■ **Provided records**
BEGIN

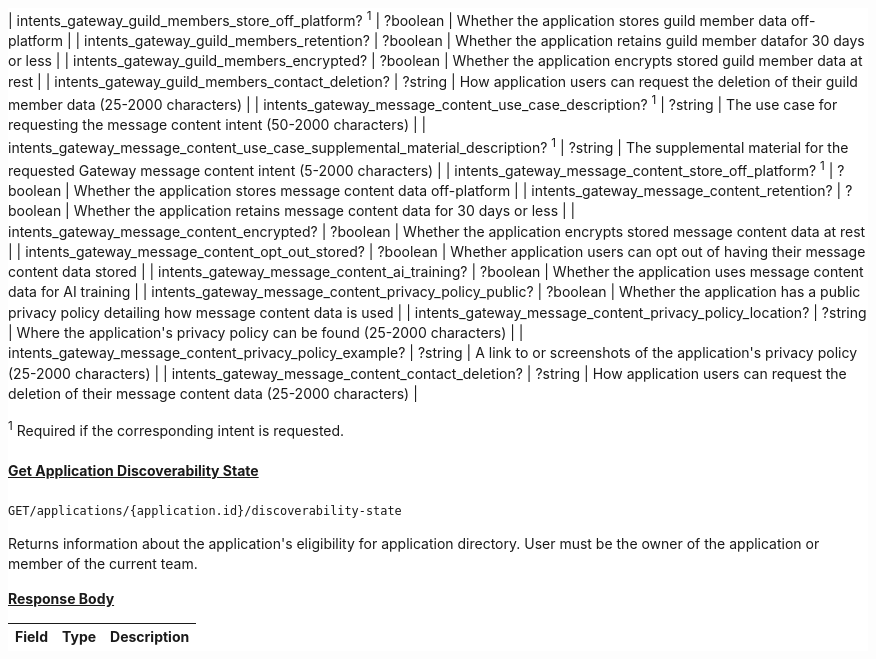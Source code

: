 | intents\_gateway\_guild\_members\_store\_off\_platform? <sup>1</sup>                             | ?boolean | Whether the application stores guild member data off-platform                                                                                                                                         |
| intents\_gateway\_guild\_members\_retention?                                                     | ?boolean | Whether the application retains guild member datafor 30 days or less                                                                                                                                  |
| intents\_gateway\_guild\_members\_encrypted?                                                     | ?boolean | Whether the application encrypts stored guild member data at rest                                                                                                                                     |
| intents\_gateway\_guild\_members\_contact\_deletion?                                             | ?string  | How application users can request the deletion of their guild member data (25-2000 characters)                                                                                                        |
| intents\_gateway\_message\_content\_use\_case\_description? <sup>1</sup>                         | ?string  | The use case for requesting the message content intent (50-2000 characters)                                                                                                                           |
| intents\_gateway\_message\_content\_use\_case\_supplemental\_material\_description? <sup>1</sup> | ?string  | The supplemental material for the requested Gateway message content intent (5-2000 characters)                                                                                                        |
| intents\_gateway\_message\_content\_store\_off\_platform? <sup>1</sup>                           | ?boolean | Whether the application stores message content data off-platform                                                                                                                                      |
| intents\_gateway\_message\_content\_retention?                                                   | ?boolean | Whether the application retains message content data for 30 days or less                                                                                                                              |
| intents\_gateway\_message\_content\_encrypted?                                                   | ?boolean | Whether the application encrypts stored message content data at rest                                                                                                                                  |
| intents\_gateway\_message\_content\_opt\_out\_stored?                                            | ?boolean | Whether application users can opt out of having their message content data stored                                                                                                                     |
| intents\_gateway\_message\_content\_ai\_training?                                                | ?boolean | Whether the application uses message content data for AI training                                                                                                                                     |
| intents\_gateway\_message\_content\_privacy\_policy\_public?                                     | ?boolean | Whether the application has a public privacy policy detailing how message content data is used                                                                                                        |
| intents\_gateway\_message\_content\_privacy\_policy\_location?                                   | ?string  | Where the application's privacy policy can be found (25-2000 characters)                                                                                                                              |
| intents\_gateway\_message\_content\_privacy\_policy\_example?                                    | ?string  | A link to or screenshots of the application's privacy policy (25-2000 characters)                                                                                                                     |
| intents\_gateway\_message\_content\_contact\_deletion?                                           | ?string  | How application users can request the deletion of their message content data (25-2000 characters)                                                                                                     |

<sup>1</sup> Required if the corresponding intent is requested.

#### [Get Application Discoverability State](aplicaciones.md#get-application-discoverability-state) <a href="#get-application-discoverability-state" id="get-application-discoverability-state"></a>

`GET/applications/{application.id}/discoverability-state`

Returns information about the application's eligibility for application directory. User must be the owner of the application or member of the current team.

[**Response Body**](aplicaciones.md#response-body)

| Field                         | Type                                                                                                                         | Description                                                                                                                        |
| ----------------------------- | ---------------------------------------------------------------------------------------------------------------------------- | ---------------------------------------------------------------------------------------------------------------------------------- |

END

■ **What this task involves**
The answer should be a single number: the count of lines in the data that include the string "platform".

■ **Exercise answer**
2